Atherosclerosis-Driven Treg Plasticity Results in Formation of a Dysfunctional Subset of Plastic IFNγ+ Th1/Tregs

Abstract

Rationale: Forkhead box P3⁺ T regulatory cells (Tregs) are key players in maintaining immune homeostasis. Evidence suggests that Tregs respond to environmental cues to permit or suppress inflammation. In atherosclerosis, Th1-driven inflammation affects Treg homeostasis, but the mechanisms governing this phenomenon are unclear.

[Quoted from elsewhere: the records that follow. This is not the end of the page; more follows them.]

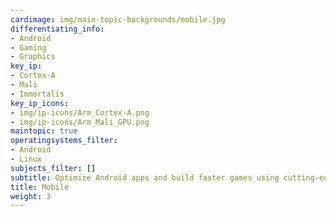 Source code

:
 ```yaml
---
cardimage: img/main-topic-backgrounds/mobile.jpg
differentiating_info:
- Android
- Gaming
- Graphics
key_ip:
- Cortex-A
- Mali
- Immortalis
key_ip_icons:
- img/ip-icons/Arm_Cortex-A.png
- img/ip-icons/Arm_Mali_GPU.png
maintopic: true
operatingsystems_filter:
- Android
- Linux
subjects_filter: []
subtitle: Optimize Android apps and build faster games using cutting-edge Arm tech
title: Mobile
weight: 3
---
```

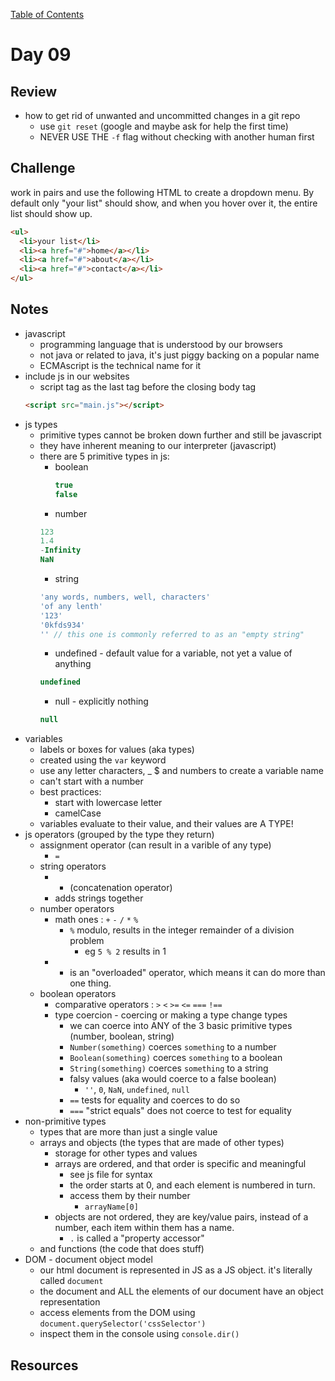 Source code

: 
[Table of Contents](/README.md)

# Day 09

## Review
- how to get rid of unwanted and uncommitted changes in a git repo
	- use `git reset` (google and maybe ask for help the first time)
	- NEVER USE THE `-f` flag without checking with another human first

## Challenge
work in pairs and use the following HTML to create a dropdown menu. By default only "your list" should show, and when you hover over it, the entire list should show up.
```html
<ul>
  <li>your list</li>
  <li><a href="#">home</a></li>
  <li><a href="#">about</a></li>
  <li><a href="#">contact</a></li>
</ul>
```

## Notes
- javascript
	- programming language that is understood by our browsers
	- not java or related to java, it's just piggy backing on a popular name
	- ECMAscript is the technical name for it
- include js in our websites
	- script tag as the last tag before the closing body tag
	```html
	<script src="main.js"></script>
	```
- js types
	- primitive types cannot be broken down further and still be javascript
	- they have inherent meaning to our interpreter (javascript)
	- there are 5 primitive types in js:
		- boolean
			```js
			true
			false
			```
		- number
		```js
		123
		1.4
		-Infinity
		NaN
		```
		- string
		```js
		'any words, numbers, well, characters'
		'of any lenth'
		'123'
		'0kfds934'
		'' // this one is commonly referred to as an "empty string"
		```
		- undefined - default value for a variable, not yet a value of anything
		```js
		undefined
		```
		- null - explicitly nothing
		```js
		null
		```
- variables
	- labels or boxes for values (aka types)
	- created using the `var` keyword
	- use any letter characters, _ $ and numbers to create a variable name
	- can't start with a number
	- best practices:
		- start with lowercase letter
		- camelCase
	- variables evaluate to their value, and their values are A TYPE!
- js operators (grouped by the type they return)
	- assignment operator (can result in a varible of any type)
		- `=`
	- string operators
		- + (concatenation operator)
		- adds strings together
	- number operators
		- math ones :  `+` `-` `/` `*` `%`
			- `%` modulo, results in the integer remainder of a division problem
				- eg `5 % 2` results in 1
		- + is an "overloaded" operator, which means it can do more than one thing.
	- boolean operators
		- comparative operators : `>` `<` `>=` `<=` `===` `!==`
		- type coercion - coercing or making a type change types
			- we can coerce into ANY of the 3 basic primitive types (number, boolean, string)
			- `Number(something)` coerces `something` to a number
			- `Boolean(something)` coerces `something` to a boolean
			- `String(something)` coerces `something` to a string
			- falsy values (aka would coerce to a false boolean)
				- `''`, `0`, `NaN`, `undefined`, `null`
			- `==` tests for equality and coerces to do so
			- `===` "strict equals" does not coerce to test for equality
- non-primitive types
	- types that are more than just a single value
	- arrays and objects (the types that are made of other types)
		- storage for other types and values
		- arrays are ordered, and that order is specific and meaningful
			- see js file for syntax
			- the order starts at 0, and each element is numbered in turn.
			- access them by their number
				- `arrayName[0]`
		- objects are not ordered, they are key/value pairs, instead of a number, each item within them has a name.
			- `.` is called a "property accessor"
 	- and functions (the code that does stuff)
- DOM - document object model
	- our html document is represented in JS as a JS object. it's literally called `document`
	- the document and ALL the elements of our document have an object representation
	- access elements from the DOM using `document.querySelector('cssSelector')`
	- inspect them in the console using `console.dir()`

## Resources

Objective: Here, we address whether atherosclerosis impacts Treg plasticity and functionality in Apoe^-/- mice, and what effect Treg plasticity might have on the pathology of atherosclerosis.

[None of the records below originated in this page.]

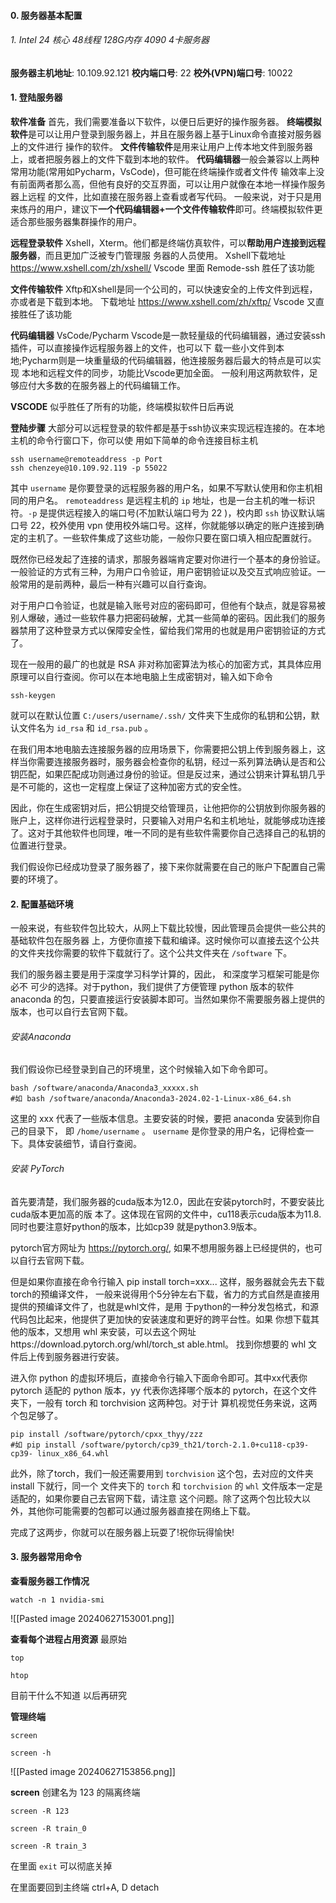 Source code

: #### 0. 服务器基本配置
###### 1. Intel 24 核心 48线程 128G内存 4090 4卡服务器
**服务器主机地址**: 10.109.92.121
**校内端口号**: 22 
**校外(VPN)端口号**: 10022
#### 1. 登陆服务器
**软件准备**
首先，我们需要准备以下软件，以便日后更好的操作服务器。
**终端模拟软件**是可以让用户登录到服务器上，并且在服务器上基于Linux命令直接对服务器上的文件进行 操作的软件。
**文件传输软件**是用来让用户上传本地文件到服务器上，或者把服务器上的文件下载到本地的软件。
**代码编辑器**一般会兼容以上两种常用功能(常用如Pycharm，VsCode)，但可能在终端操作或者文件传 输效率上没有前面两者那么高，但他有良好的交互界面，可以让用户就像在本地一样操作服务器上远程 的文件，比如直接在服务器上查看或者写代码。
一般来说，对于只是用来炼丹的用户，建议下**一个代码编辑器+一个文件传输软件**即可。终端模拟软件更 适合那些服务器集群操作的用户。

**远程登录软件**
Xshell，Xterm。他们都是终端仿真软件，可以**帮助用户连接到远程服务器**，而且更加广泛被专门管理服 务器的人员使用。
Xshell下载地址 https://www.xshell.com/zh/xshell/
Vscode 里面 Remode-ssh 胜任了该功能

**文件传输软件**
Xftp和Xshell是同一个公司的，可以快速安全的上传文件到远程，亦或者是下载到本地。 下载地址 https://www.xshell.com/zh/xftp/
Vscode 又直接胜任了该功能

**代码编辑器**
VsCode/Pycharm
Vscode是一款轻量级的代码编辑器，通过安装ssh插件，可以直接操作远程服务器上的文件，也可以下 载一些小文件到本地;Pycharm则是一块重量级的代码编辑器，他连接服务器后最大的特点是可以实现 本地和远程文件的同步，功能比Vscode更加全面。
一般利用这两款软件，足够应付大多数的在服务器上的代码编辑工作。

**VSCODE** 似乎胜任了所有的功能，终端模拟软件日后再说

**登陆步骤**
大部分可以远程登录的软件都是基于ssh协议来实现远程连接的。在本地主机的命令行窗口下，你可以使 用如下简单的命令连接目标主机

```
ssh username@remoteaddress -p Port
ssh chenzeye@10.109.92.119 -p 55022
```

其中 `username` 是你要登录的远程服务器的用户名，如果不写默认使用和你主机相同的用户名。 `remoteaddress` 是远程主机的 `ip` 地址，也是一台主机的唯一标识符。`-p` 是提供远程接入的端口号(不加默认端口号为 22 )，校内即 `ssh` 协议默认端口号 22，校外使用 vpn 使用校外端口号。这样，你就能够以确定的账户连接到确定的主机了。一些软件集成了这些功能，一般你只要在窗口填入相应配置就行。

既然你已经发起了连接的请求，那服务器端肯定要对你进行一个基本的身份验证。一般验证的方式有三种，为用户口令验证，用户密钥验证以及交互式响应验证。一般常用的是前两种，最后一种有兴趣可以自行查询。

对于用户口令验证，也就是输入账号对应的密码即可，但他有个缺点，就是容易被别人爆破，通过一些软件暴力把密码破解，尤其一些简单的密码。因此我们的服务器禁用了这种登录方式以保障安全性，留给我们常用的也就是用户密钥验证的方式了。

现在一般用的最广的也就是 RSA 非对称加密算法为核心的加密方式，其具体应用原理可以自行查阅。你可以在本地电脑上生成密钥对，输入如下命令

```
ssh-keygen
```

就可以在默认位置 `C:/users/username/.ssh/` 文件夹下生成你的私钥和公钥，默认文件名为 `id_rsa` 和 `id_rsa.pub` 。

在我们用本地电脑去连接服务器的应用场景下，你需要把公钥上传到服务器上，这样当你需要连接服务器时，服务器会检查你的私钥，经过一系列算法确认是否和公钥匹配，如果匹配成功则通过身份的验证。但是反过来，通过公钥来计算私钥几乎是不可能的，这也一定程度上保证了这种加密方式的安全性。

因此，你在生成密钥对后，把公钥提交给管理员，让他把你的公钥放到你服务器的账户上，这样你进行远程登录时，只要输入对用户名和主机地址，就能够成功连接了。这对于其他软件也同理，唯一不同的是有些软件需要你自己选择自己的私钥的位置进行登录。

我们假设你已经成功登录了服务器了，接下来你就需要在自己的账户下配置自己需要的环境了。

#### 2. 配置基础环境
一般来说，有些软件包比较大，从网上下载比较慢，因此管理员会提供一些公共的基础软件包在服务器 上，方便你直接下载和编译。这时候你可以直接去这个公共的文件夹找你需要的软件下载就行了。这个公共文件夹在 `/software` 下。

我们的服务器主要是用于深度学习科学计算的，因此， 和深度学习框架可能是你必不 可少的选择。对于python，我们提供了方便管理 python 版本的软件 anaconda 的包，只要直接运行安装脚本即可。当然如果你不需要服务器上提供的版本，也可以自行去官网下载。

###### 安装Anaconda
我们假设你已经登录到自己的环境里，这个时候输入如下命令即可。
```
bash /software/anaconda/Anaconda3_xxxxx.sh
#如 bash /software/anaconda/Anaconda3-2024.02-1-Linux-x86_64.sh
```
这里的 xxx 代表了一些版本信息。主要安装的时候，要把 anaconda 安装到你自己的目录下，
即 `/home/username` 。 `username` 是你登录的用户名，记得检查一下。具体安装细节，请自行查阅。

###### 安装 PyTorch
首先要清楚，我们服务器的cuda版本为12.0，因此在安装pytorch时，不要安装比cuda版本更加高的版 本了。这体现在官网的文件中，cu118表示cuda版本为11.8.同时也要注意好python的版本，比如cp39 就是python3.9版本。

pytorch官方网址为 https://pytorch.org/, 如果不想用服务器上已经提供的，也可以自行去官网下载。

但是如果你直接在命令行输入 pip install torch=xxx... 这样，服务器就会先去下载torch的预编译文件， 一般来说得用个5分钟左右下载，省力的方式自然是直接用提供的预编译文件了，也就是whl文件，是用 于python的一种分发包格式，和源代码包比起来，他提供了更加快的安装速度和更好的跨平台性。如果 你想下载其他的版本，又想用 whl 来安装，可以去这个网址https://download.pytorch.org/whl/torch_st able.html。 找到你想要的 whl 文件后上传到服务器进行安装。

进入你 python 的虚拟环境后，直接命令行输入下面命令即可。其中xx代表你 pytorch 适配的 python 版本，yy 代表你选择哪个版本的 pytorch，在这个文件夹下，一般有 torch 和 torchvision 这两种包。对于计 算机视觉任务来说，这两个包足够了。

```
pip install /software/pytorch/cpxx_thyy/zzz
#如 pip install /software/pytorch/cp39_th21/torch-2.1.0+cu118-cp39-cp39- linux_x86_64.whl
```

此外，除了torch，我们一般还需要用到 `torchvision` 这个包，去对应的文件夹 install 下就行，同一个 文件夹下的 `torch` 和 `torchvision` 的 `whl` 文件版本一定是适配的，如果你要自己去官网下载，请注意 这个问题。除了这两个包比较大以外，其他你可能需要的包都可以通过服务器直接在网络上下载。

完成了这两步，你就可以在服务器上玩耍了!祝你玩得愉快!

#### 3. 服务器常用命令
**查看服务器工作情况**
```
watch -n 1 nvidia-smi
```
![[Pasted image 20240627153001.png]]

**查看每个进程占用资源**
最原始
```
top
```


```
htop
```

目前干什么不知道 以后再研究

**管理终端**
```
screen
```

```
screen -h
```

![[Pasted image 20240627153856.png]]

**screen**
创建名为 123 的隔离终端
```
screen -R 123
```

```
screen -R train_0
```

```
screen -R train_3
```

在里面 `exit` 可以彻底关掉

在里面要回到主终端 ctrl+A, D detach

Methods and results: We demonstrate that atherosclerosis promotes Treg plasticity, resulting in the reduction of CXCR3⁺ Tregs and the accumulation of an intermediate Th1-like interferon (IFN)-γ⁺CCR5⁺ Treg subset (Th1/Tregs) within the aorta. Importantly, Th1/Tregs arise in atherosclerosis from bona fide Tregs, rather than from T-effector cells. We show that Th1/Tregs recovered from atherosclerotic mice are dysfunctional in suppression assays. Using an adoptive transfer system and plasticity-prone Mir146a^-/- Tregs, we demonstrate that elevated IFNγ⁺ Mir146a^-/- Th1/Tregs are unable to adequately reduce atherosclerosis, arterial Th1, or macrophage content within Apoe^-/- mice, in comparison to Mir146a^+/+ Tregs. Finally, via single-cell RNA-sequencing and real-time -polymerase chain reaction, we show that Th1/Tregs possess a unique transcriptional phenotype characterized by coexpression of Treg and Th1 lineage genes and a downregulation of Treg-related genes, including Ikzf2, Ikzf4, Tigit, Lilrb4, and Il10. In addition, an ingenuity pathway analysis further implicates IFNγ, IFNα, interleukin-2, interleukin-7, CTLA-4 (cytotoxic T-lymphocyte-associated protein 4), T-cell receptor, and Csnk2b-related pathways in regulating Treg plasticity.

Conclusions: Atherosclerosis drives Treg plasticity, resulting in the accumulation of dysfunctional IFNγ⁺ Th1/Tregs that may permit further arterial inflammation and atherogenesis.

Keywords: Treg cells; atherosclerosis; cell plasticity; immune system; immunology; inflammation; lymphocytes.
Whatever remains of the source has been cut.